A Fistful of Dust Read online

Page 10


  Highmore shot her a look as if to say he didn’t want a woman ordering him around. It was all Annabelle could do not to roll her eyes, but accepted his behaviour could be owing to what she was beginning of think of as The Phobos Effect. Inactivity did indeed appear to make the situation worse. Sitting here…

  Annabelle swallowed, looking away from Highmore as if he had cowed her. She felt…small, insignificant, and ineffective. Her logic reasoned something was indeed affecting her; what she couldn’t do was make it stop.

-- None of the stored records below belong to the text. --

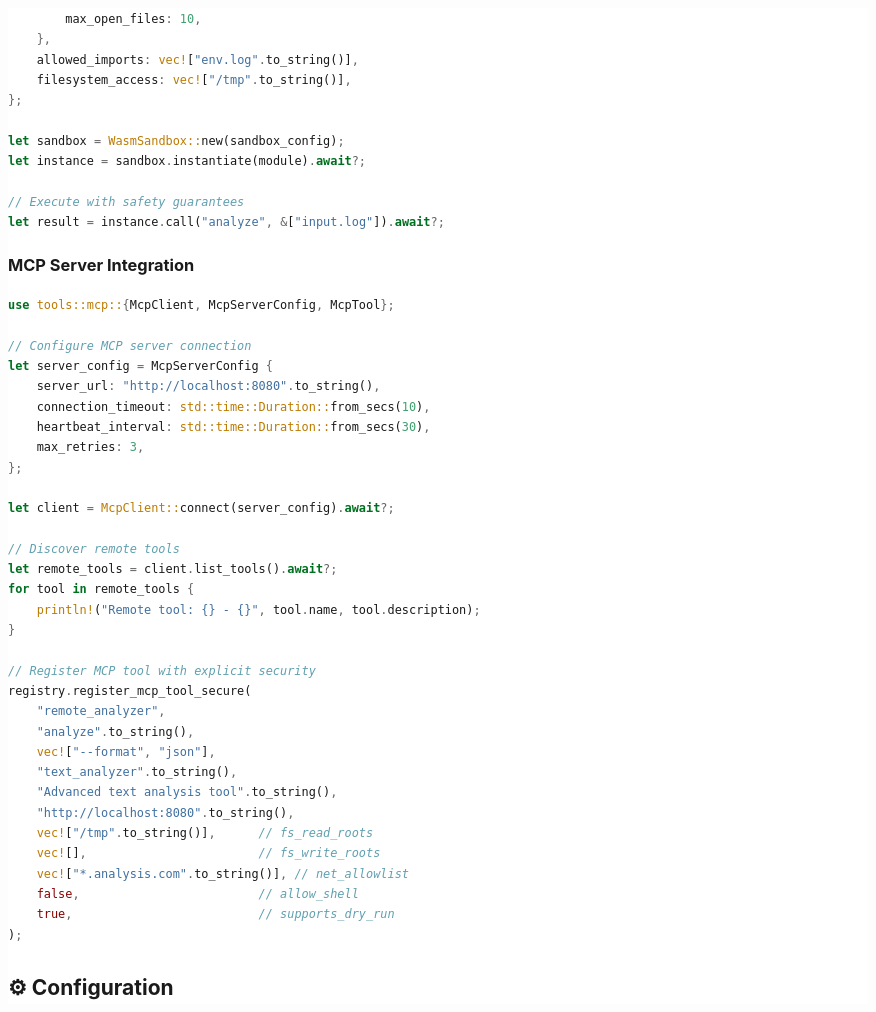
 ```rust
        max_open_files: 10,
    },
    allowed_imports: vec!["env.log".to_string()],
    filesystem_access: vec!["/tmp".to_string()],
};

let sandbox = WasmSandbox::new(sandbox_config);
let instance = sandbox.instantiate(module).await?;

// Execute with safety guarantees
let result = instance.call("analyze", &["input.log"]).await?;
```

### MCP Server Integration

```rust
use tools::mcp::{McpClient, McpServerConfig, McpTool};

// Configure MCP server connection
let server_config = McpServerConfig {
    server_url: "http://localhost:8080".to_string(),
    connection_timeout: std::time::Duration::from_secs(10),
    heartbeat_interval: std::time::Duration::from_secs(30),
    max_retries: 3,
};

let client = McpClient::connect(server_config).await?;

// Discover remote tools
let remote_tools = client.list_tools().await?;
for tool in remote_tools {
    println!("Remote tool: {} - {}", tool.name, tool.description);
}

// Register MCP tool with explicit security
registry.register_mcp_tool_secure(
    "remote_analyzer",
    "analyze".to_string(),
    vec!["--format", "json"],
    "text_analyzer".to_string(),
    "Advanced text analysis tool".to_string(),
    "http://localhost:8080".to_string(),
    vec!["/tmp".to_string()],      // fs_read_roots
    vec![],                        // fs_write_roots  
    vec!["*.analysis.com".to_string()], // net_allowlist
    false,                         // allow_shell
    true,                          // supports_dry_run
);
```

## ⚙️ Configuration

  Beside her, one of the Chaldrites made a nervous movement. Maybe these creatures couldn’t communicate in words but they had the ability to notice mood. She didn’t want this disagreement to break out or to upset the creature at her side. Although they were difficult to distinguish, their shells did reflect unique pattern formations. Discerning one from another was still difficult, but this one had a slight chip on the edge of one side of its lower shell. She had called him Notch. Without thinking, Annabelle reached out and stroked the shell where it was damaged, instantly feeling better. “What do you suppose they are doing, Highmore?”

  She was sure she knew but including Highmore in her enquiry seemed to calm him as she had hoped it would.

  “Mining.”

  “Quite, but why and what?”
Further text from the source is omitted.